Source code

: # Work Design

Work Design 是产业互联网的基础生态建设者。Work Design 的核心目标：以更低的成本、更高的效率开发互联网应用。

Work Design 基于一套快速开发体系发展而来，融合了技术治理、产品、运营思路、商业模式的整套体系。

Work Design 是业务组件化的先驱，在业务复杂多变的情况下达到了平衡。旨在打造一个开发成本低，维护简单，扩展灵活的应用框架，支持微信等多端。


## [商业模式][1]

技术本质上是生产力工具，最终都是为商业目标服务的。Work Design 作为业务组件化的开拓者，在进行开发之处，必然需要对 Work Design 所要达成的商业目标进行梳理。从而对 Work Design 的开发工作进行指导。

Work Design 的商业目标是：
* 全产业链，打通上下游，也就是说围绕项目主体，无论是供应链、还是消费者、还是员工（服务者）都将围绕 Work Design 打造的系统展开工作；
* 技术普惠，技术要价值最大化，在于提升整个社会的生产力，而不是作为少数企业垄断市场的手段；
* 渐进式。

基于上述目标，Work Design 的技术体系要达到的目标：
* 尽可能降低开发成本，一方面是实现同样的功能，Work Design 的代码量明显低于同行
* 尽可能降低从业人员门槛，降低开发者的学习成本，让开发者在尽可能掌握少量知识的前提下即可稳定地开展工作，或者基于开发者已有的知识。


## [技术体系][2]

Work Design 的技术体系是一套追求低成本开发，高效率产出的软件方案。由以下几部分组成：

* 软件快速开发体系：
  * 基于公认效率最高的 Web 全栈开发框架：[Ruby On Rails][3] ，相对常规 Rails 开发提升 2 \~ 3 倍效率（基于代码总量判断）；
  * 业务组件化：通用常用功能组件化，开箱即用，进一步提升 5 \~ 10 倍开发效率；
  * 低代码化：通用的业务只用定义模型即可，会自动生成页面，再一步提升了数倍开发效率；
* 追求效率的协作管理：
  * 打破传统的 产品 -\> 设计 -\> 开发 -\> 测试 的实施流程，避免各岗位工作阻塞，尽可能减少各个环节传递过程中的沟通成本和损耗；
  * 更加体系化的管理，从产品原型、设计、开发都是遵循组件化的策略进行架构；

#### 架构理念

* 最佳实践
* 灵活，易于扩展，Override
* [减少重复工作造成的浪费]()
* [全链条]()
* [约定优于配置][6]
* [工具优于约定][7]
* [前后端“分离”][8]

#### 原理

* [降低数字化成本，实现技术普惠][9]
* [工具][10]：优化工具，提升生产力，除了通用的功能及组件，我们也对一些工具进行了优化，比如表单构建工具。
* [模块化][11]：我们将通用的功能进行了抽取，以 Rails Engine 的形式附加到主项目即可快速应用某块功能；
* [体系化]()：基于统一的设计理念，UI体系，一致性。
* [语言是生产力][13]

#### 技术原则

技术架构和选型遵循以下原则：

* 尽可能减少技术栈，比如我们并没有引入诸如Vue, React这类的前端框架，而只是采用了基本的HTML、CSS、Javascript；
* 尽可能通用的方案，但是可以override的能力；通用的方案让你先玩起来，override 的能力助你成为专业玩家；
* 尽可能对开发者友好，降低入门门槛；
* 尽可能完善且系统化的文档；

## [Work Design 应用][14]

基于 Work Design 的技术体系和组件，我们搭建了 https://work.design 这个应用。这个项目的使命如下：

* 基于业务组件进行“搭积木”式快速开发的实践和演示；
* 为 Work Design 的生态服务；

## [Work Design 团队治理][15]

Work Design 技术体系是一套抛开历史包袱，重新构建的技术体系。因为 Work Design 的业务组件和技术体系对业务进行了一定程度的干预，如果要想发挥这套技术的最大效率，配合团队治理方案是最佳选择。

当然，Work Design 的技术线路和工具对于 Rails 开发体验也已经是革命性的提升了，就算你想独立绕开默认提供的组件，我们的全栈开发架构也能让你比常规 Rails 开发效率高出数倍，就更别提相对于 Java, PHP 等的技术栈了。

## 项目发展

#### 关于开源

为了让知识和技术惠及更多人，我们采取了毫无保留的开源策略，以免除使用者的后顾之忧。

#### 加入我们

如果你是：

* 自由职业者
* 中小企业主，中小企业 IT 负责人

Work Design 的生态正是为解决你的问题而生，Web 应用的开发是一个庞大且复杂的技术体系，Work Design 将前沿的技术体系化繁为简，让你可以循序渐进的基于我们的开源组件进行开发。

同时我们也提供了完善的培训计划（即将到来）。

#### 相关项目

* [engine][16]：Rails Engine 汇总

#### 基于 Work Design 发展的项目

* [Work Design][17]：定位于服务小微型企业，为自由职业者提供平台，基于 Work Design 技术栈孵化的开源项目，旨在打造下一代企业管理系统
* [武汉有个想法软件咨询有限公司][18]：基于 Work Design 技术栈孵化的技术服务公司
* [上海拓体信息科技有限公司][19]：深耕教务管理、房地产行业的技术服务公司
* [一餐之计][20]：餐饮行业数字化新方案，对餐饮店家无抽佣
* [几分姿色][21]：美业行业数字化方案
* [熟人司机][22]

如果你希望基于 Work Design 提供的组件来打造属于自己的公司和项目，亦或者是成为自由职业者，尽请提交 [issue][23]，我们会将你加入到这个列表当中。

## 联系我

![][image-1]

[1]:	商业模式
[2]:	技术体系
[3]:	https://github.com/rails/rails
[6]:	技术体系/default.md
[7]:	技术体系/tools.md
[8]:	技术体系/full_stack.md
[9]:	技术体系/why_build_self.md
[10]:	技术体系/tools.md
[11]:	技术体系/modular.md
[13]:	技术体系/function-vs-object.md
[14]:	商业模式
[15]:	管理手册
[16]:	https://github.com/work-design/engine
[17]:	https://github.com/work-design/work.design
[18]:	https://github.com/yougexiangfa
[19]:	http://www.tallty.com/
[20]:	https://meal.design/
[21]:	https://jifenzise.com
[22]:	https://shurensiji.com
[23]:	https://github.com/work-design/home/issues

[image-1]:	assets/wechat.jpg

**EXERCISE DESCRIPTION**
Give back the entire listing verbatim.

**WRITTEN SOLUTION**
Source code

: # Work Design

Work Design 是产业互联网的基础生态建设者。Work Design 的核心目标：以更低的成本、更高的效率开发互联网应用。

Work Design 基于一套快速开发体系发展而来，融合了技术治理、产品、运营思路、商业模式的整套体系。

Work Design 是业务组件化的先驱，在业务复杂多变的情况下达到了平衡。旨在打造一个开发成本低，维护简单，扩展灵活的应用框架，支持微信等多端。


## [商业模式][1]

技术本质上是生产力工具，最终都是为商业目标服务的。Work Design 作为业务组件化的开拓者，在进行开发之处，必然需要对 Work Design 所要达成的商业目标进行梳理。从而对 Work Design 的开发工作进行指导。

Work Design 的商业目标是：
* 全产业链，打通上下游，也就是说围绕项目主体，无论是供应链、还是消费者、还是员工（服务者）都将围绕 Work Design 打造的系统展开工作；
* 技术普惠，技术要价值最大化，在于提升整个社会的生产力，而不是作为少数企业垄断市场的手段；
* 渐进式。

基于上述目标，Work Design 的技术体系要达到的目标：
* 尽可能降低开发成本，一方面是实现同样的功能，Work Design 的代码量明显低于同行
* 尽可能降低从业人员门槛，降低开发者的学习成本，让开发者在尽可能掌握少量知识的前提下即可稳定地开展工作，或者基于开发者已有的知识。


## [技术体系][2]

Work Design 的技术体系是一套追求低成本开发，高效率产出的软件方案。由以下几部分组成：

* 软件快速开发体系：
  * 基于公认效率最高的 Web 全栈开发框架：[Ruby On Rails][3] ，相对常规 Rails 开发提升 2 \~ 3 倍效率（基于代码总量判断）；
  * 业务组件化：通用常用功能组件化，开箱即用，进一步提升 5 \~ 10 倍开发效率；
  * 低代码化：通用的业务只用定义模型即可，会自动生成页面，再一步提升了数倍开发效率；
* 追求效率的协作管理：
  * 打破传统的 产品 -\> 设计 -\> 开发 -\> 测试 的实施流程，避免各岗位工作阻塞，尽可能减少各个环节传递过程中的沟通成本和损耗；
  * 更加体系化的管理，从产品原型、设计、开发都是遵循组件化的策略进行架构；

#### 架构理念

* 最佳实践
* 灵活，易于扩展，Override
* [减少重复工作造成的浪费]()
* [全链条]()
* [约定优于配置][6]
* [工具优于约定][7]
* [前后端“分离”][8]

#### 原理

* [降低数字化成本，实现技术普惠][9]
* [工具][10]：优化工具，提升生产力，除了通用的功能及组件，我们也对一些工具进行了优化，比如表单构建工具。
* [模块化][11]：我们将通用的功能进行了抽取，以 Rails Engine 的形式附加到主项目即可快速应用某块功能；
* [体系化]()：基于统一的设计理念，UI体系，一致性。
* [语言是生产力][13]

#### 技术原则

技术架构和选型遵循以下原则：

* 尽可能减少技术栈，比如我们并没有引入诸如Vue, React这类的前端框架，而只是采用了基本的HTML、CSS、Javascript；
* 尽可能通用的方案，但是可以override的能力；通用的方案让你先玩起来，override 的能力助你成为专业玩家；
* 尽可能对开发者友好，降低入门门槛；
* 尽可能完善且系统化的文档；

## [Work Design 应用][14]

基于 Work Design 的技术体系和组件，我们搭建了 https://work.design 这个应用。这个项目的使命如下：

* 基于业务组件进行“搭积木”式快速开发的实践和演示；
* 为 Work Design 的生态服务；

## [Work Design 团队治理][15]

Work Design 技术体系是一套抛开历史包袱，重新构建的技术体系。因为 Work Design 的业务组件和技术体系对业务进行了一定程度的干预，如果要想发挥这套技术的最大效率，配合团队治理方案是最佳选择。

当然，Work Design 的技术线路和工具对于 Rails 开发体验也已经是革命性的提升了，就算你想独立绕开默认提供的组件，我们的全栈开发架构也能让你比常规 Rails 开发效率高出数倍，就更别提相对于 Java, PHP 等的技术栈了。

## 项目发展

#### 关于开源

为了让知识和技术惠及更多人，我们采取了毫无保留的开源策略，以免除使用者的后顾之忧。

#### 加入我们

如果你是：

* 自由职业者
* 中小企业主，中小企业 IT 负责人

Work Design 的生态正是为解决你的问题而生，Web 应用的开发是一个庞大且复杂的技术体系，Work Design 将前沿的技术体系化繁为简，让你可以循序渐进的基于我们的开源组件进行开发。

同时我们也提供了完善的培训计划（即将到来）。

#### 相关项目

* [engine][16]：Rails Engine 汇总

#### 基于 Work Design 发展的项目

* [Work Design][17]：定位于服务小微型企业，为自由职业者提供平台，基于 Work Design 技术栈孵化的开源项目，旨在打造下一代企业管理系统
* [武汉有个想法软件咨询有限公司][18]：基于 Work Design 技术栈孵化的技术服务公司
* [上海拓体信息科技有限公司][19]：深耕教务管理、房地产行业的技术服务公司
* [一餐之计][20]：餐饮行业数字化新方案，对餐饮店家无抽佣
* [几分姿色][21]：美业行业数字化方案
* [熟人司机][22]

如果你希望基于 Work Design 提供的组件来打造属于自己的公司和项目，亦或者是成为自由职业者，尽请提交 [issue][23]，我们会将你加入到这个列表当中。

## 联系我

![][image-1]

[1]:	商业模式
[2]:	技术体系
[3]:	https://github.com/rails/rails
[6]:	技术体系/default.md
[7]:	技术体系/tools.md
[8]:	技术体系/full_stack.md
[9]:	技术体系/why_build_self.md
[10]:	技术体系/tools.md
[11]:	技术体系/modular.md
[13]:	技术体系/function-vs-object.md
[14]:	商业模式
[15]:	管理手册
[16]:	https://github.com/work-design/engine
[17]:	https://github.com/work-design/work.design
[18]:	https://github.com/yougexiangfa
[19]:	http://www.tallty.com/
[20]:	https://meal.design/
[21]:	https://jifenzise.com
[22]:	https://shurensiji.com
[23]:	https://github.com/work-design/home/issues

[image-1]:	assets/wechat.jpg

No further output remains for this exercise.